My 12 in 12 Challenge – August – Women about Women – Book 1

August’s 12 in 12 Challenge is to read 12 books from my to-be-read pile written by women about women. This is a theme which promises lots of variety in the month. The first book I have read is a true crime/social history book called The Burning of Bridget Cleary by Angela Bourke.

This is not really a true crime book in that it is known who committed the murder. It happened in rural Ireland in 1895 when Bridget’s husband burned his sick wife to death by throwing paraffin over her and putting her in the fire. He claimed that it was necessary to do so because the fairies had taken his wife and if he burned the woman in front of him the fairies would return her.

You could dismiss this just as a case of someone with a severe mental health problem and a fixation on fairies or perhaps an extreme case of gender based violence but the author writes a fascinating book in which she unravels the threads of this story much further and includes some very interesting information about the use of folklore in pre-literate societies.

In 1895 rural Ireland, much depopulated after the Great Famine, was in a transitional phase from an oral society to a more literate one. Bridget and her husband Michael were both able to read although many of their living family didn’t have that skill. Both Michael and Bridget were more skilled than most of their neighbours; Michael was a cooper, possibly at a nearby large brewery, and Bridget made her living as a seamstress with her own sewing machine which was very different from the lives of those around them who were mostly rural workers.

The author argues that the stories about fairies and changelings grew up to explain difference – autism, disabled children, strokes, changes in personality, dementia, barrenness, etc. These were all things that the community had no ready way to understand and the fairy narrative provided an easy to understand explanation for people to accommodate these things in their lives. Bridget was without a child, she was independent and apparently often quite loud. She didn’t fit in with the local community and she represented a change in the position of women in society for which they were possibly unprepared. Michael may have believed in the local folklore or he may have felt that he had to go along with what people said in case they turned on him next – he may also have had a problem with his mental health that made him irrational. Whatever the reasoning behind what Michael did he was not alone on the burning and many family members and neighbours were encouraging him to take action. It must have been a tense and frightening scene in the tiny cottage when the murder occurred.

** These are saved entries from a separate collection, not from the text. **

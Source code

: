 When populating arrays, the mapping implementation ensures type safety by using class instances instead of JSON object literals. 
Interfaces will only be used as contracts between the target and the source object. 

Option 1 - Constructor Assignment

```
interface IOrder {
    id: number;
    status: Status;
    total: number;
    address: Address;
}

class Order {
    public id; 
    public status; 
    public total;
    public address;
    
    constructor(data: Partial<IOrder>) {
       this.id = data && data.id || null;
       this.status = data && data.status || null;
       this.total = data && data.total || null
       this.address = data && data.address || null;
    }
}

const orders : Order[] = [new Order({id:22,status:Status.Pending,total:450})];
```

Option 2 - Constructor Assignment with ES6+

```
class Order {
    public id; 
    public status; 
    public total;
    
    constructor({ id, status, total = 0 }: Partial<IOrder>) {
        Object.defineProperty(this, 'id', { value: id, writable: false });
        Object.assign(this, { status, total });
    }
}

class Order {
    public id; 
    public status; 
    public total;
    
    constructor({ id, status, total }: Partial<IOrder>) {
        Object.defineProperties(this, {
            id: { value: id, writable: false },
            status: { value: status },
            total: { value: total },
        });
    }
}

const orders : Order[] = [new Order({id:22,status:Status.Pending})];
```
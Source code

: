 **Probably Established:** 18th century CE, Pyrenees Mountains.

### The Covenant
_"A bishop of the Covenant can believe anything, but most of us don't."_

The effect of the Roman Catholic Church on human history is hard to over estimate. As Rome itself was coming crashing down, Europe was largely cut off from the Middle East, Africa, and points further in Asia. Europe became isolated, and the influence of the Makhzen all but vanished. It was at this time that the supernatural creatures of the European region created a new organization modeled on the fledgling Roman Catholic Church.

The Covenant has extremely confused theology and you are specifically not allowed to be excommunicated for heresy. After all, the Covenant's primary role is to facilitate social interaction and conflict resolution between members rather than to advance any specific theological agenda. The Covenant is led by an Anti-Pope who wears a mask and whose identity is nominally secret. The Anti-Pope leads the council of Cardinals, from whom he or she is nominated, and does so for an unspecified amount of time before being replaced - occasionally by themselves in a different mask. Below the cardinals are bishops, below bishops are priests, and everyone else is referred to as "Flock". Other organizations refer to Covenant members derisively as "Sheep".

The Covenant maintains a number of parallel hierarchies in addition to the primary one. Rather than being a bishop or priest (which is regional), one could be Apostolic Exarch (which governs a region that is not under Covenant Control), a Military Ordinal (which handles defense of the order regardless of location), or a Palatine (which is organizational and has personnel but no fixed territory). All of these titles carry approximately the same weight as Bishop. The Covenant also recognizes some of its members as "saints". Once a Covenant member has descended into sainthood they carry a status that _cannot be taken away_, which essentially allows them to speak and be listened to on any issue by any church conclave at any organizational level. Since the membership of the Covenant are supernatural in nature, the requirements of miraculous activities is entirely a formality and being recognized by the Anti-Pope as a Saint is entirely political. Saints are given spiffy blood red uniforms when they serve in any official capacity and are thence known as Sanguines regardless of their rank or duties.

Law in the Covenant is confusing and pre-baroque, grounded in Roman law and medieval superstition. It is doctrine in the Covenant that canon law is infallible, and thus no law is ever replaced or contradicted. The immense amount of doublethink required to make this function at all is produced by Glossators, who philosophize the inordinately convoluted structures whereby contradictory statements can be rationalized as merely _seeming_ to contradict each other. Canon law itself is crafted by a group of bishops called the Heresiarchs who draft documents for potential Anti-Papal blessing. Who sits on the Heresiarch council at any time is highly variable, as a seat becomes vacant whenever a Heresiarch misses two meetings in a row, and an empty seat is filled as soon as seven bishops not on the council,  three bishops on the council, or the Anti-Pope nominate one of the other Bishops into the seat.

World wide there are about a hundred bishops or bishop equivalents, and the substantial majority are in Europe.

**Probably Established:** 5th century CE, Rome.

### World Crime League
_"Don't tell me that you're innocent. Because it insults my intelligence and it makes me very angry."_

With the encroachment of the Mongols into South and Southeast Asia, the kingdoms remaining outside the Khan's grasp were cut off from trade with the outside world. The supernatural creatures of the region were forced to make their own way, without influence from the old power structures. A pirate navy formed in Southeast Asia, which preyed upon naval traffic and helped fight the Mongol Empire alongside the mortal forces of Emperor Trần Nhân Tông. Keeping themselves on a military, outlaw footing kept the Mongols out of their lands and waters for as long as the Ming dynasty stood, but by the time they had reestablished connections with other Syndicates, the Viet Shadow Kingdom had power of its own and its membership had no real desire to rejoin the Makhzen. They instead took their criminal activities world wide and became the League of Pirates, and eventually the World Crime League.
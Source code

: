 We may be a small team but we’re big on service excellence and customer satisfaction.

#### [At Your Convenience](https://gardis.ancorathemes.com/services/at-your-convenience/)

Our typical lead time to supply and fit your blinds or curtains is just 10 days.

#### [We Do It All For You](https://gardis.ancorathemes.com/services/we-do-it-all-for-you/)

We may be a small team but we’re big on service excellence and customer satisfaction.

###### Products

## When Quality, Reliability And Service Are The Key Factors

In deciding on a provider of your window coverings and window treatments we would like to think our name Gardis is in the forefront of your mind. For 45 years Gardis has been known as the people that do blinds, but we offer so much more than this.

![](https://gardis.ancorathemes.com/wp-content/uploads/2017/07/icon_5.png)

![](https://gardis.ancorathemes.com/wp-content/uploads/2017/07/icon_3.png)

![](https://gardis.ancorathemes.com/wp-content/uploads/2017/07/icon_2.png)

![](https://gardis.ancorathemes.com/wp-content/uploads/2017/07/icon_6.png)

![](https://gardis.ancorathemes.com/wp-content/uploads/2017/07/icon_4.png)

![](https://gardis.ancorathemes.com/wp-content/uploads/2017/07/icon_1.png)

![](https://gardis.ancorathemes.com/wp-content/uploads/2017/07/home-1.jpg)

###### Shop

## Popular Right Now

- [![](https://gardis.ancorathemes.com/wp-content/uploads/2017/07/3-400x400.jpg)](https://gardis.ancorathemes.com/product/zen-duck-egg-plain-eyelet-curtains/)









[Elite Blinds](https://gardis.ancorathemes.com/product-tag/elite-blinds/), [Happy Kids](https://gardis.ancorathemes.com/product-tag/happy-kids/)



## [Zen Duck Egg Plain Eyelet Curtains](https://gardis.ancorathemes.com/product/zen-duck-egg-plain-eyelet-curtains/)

This is a great read and very informative. It shows how suspicion of change in society and the social order can produce action, up to and including violence, from those who feel threatened. It shows how the growing independence of women was feared in traditional societies. There is a lot of interesting social history about living conditions at the time in rural Ireland, access to medical care, how extended families lived and the changes that were occurring and why they were happening. I really enjoyed it despite the difficult subject matter – it opened my eyes to a lot of new things.